To each their own, and I know a LOT of pilot's wives have "issues" with the being-gone thing, but I recommend reminding her of the opportunity to do things you don't want to while you're gone!
 
When I returned from a 4 day trip tonight, she expressed some concerns that she really missed me while I was gone and was having a hard time dealing with me being away. .

If military families can deal with their spouses being gone for 1 year or more at a time, she should be able to deal with less than a week. The difference is that it's likely new for her, but it's not impossible to accomplish.
 
My non-flying job had me away from home more than an airline gig ever would, 6 days/week for months at a time. And that was a white collar office desk job.

It isn't easy being away.
 
My non-flying job had me away from home more than an airline gig ever would, 6 days/week for months at a time. And that was a white collar office desk job.

It isn't easy being away.

Your TAFB/Time Away From Base was hugely higher than mine was, even with a 90 hour month.

So what's your favorite thing about coming home?
 
I'm fortunate to have a wife that undrstands. That's a tough spot that she wants to stay at home, but can't handle you being gone to make the money you need to support your family. She should seek some support, but she is just going to have to deal with it if she wants to stay home. If it would make her feel better, we have a 7 month old son, my wife works full time, and I'm on reserve and gone for 4ish days at a time and home for 2 or 3. Just remind her it's a means to an end. You sound like you have your priorities straight by keeping her first.
 
Oh I've got a story about that!

Me too!

Damn mirrored walls at the old Holiday Inn in MQT... I mean, who puts a full ceiling to floor mirrored wall RIGHT next to the bed, so that when someone wakes up in the middle of the night, they see the room (or what they think is the room) and tries to walk to the bathroom and *BAM* right into a wall.
 
My wife at times was having a hard time more of because she was jealous that I was out in the sun while she was home stuck in the snow. What really opened her eyes up though was when the airplane was down for a month and we lost 3K in fun money income. Now she doesn't care too much when I am gone and does her best to tough it out alone or to get support from both our families if she is in need of help.
 
Me too!

Damn mirrored walls at the old Holiday Inn in MQT... I mean, who puts a full ceiling to floor mirrored wall RIGHT next to the bed, so that when someone wakes up in the middle of the night, they see the room (or what they think is the room) and tries to walk to the bathroom and *BAM* right into a wall.

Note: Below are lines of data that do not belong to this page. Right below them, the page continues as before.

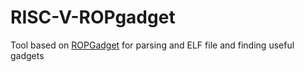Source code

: # RISC-V-ROPgadget

Tool based on [ROPGadget](https://github.com/JonathanSalwan/ROPgadget) for parsing and ELF file and finding useful gadgets
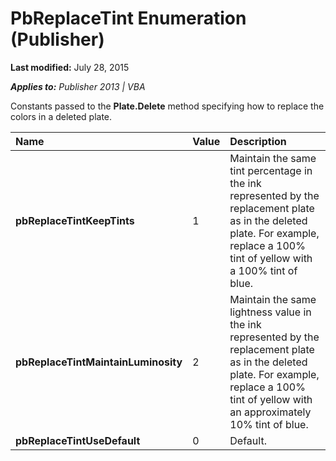 
# PbReplaceTint Enumeration (Publisher)

 **Last modified:** July 28, 2015

 _**Applies to:** Publisher 2013 | VBA_

Constants passed to the  **Plate.Delete** method specifying how to replace the colors in a deleted plate.



|**Name**|**Value**|**Description**|
|:-----|:-----|:-----|
| **pbReplaceTintKeepTints**|1|Maintain the same tint percentage in the ink represented by the replacement plate as in the deleted plate. For example, replace a 100% tint of yellow with a 100% tint of blue.|
| **pbReplaceTintMaintainLuminosity**|2|Maintain the same lightness value in the ink represented by the replacement plate as in the deleted plate. For example, replace a 100% tint of yellow with an approximately 10% tint of blue.|
| **pbReplaceTintUseDefault**|0|Default.|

I stayed there my first week of being based in MQT! Funny thing is that the hotel bar is about the only place to go on a Thursday night, they called it "Birthday Party Night' where if they pulled your birthday out of the fishbowl, you drank for free all night!

Ok, here's my toilet story.

One month all I did was Madrid and Barcelona — both at hotels which when you entered the room, there was a small hallway and two doors. One for the bathroom and the next for the bedroom. I don't know what the deal is, but it made for an extra quiet room because there was a buffer, of sorts, between the bedroom and the hallway replete with drunken mustachioed people bitching about the merger.

Anyway, I'm in my commuter hotel in between trips, enjoying a nice "melatonin holiday" so I'd get some uninterrupted snoozy time.

Probably TMI for the forum, but I pretty much just sleep in boxers, but it's material to the story.

I wake up for my 0200 whiz, my brain is a little fuzzy from the melatonin and I (again) forget what city I'm in. So I zombie-walk over to the door, walk out and reach for the bathroom door knob.

Crap. I'm at my commuter hotel. I just walked out of my damned hotel room and it's 0200 and I'm technically buck naked except for my boxers. So I sit down, try to figure out what options I have, which I have none. There's no "house phone", the outer door that could use to get down to Housekeeping to try to snatch a linen is a one-way door that only exits to the outside (it's winter) so my only option is to get on the elevator, go to the front desk and ask for a new key.

The lady who works the front desk doesn't even bat an eye an makes me a new key. The next morning I asked her if she's seen anything similar and she says that it happens once or twice a night, especially with crews.

Whenever I tell that story, it's usually followed by a horror stories of those who used to take (not legally of course) Lunesta or Ambien. I wouldn't touch either of those to save my life from the stories that I heard.
 
My wife at times was having a hard time more of because she was jealous that I was out in the sun while she was home stuck in the snow. What really opened her eyes up though was when the airplane was down for a month and we lost 3K in fun money income. Now she doesn't care too much when I am gone and does her best to tough it out alone or to get support from both our families if she is in need of help.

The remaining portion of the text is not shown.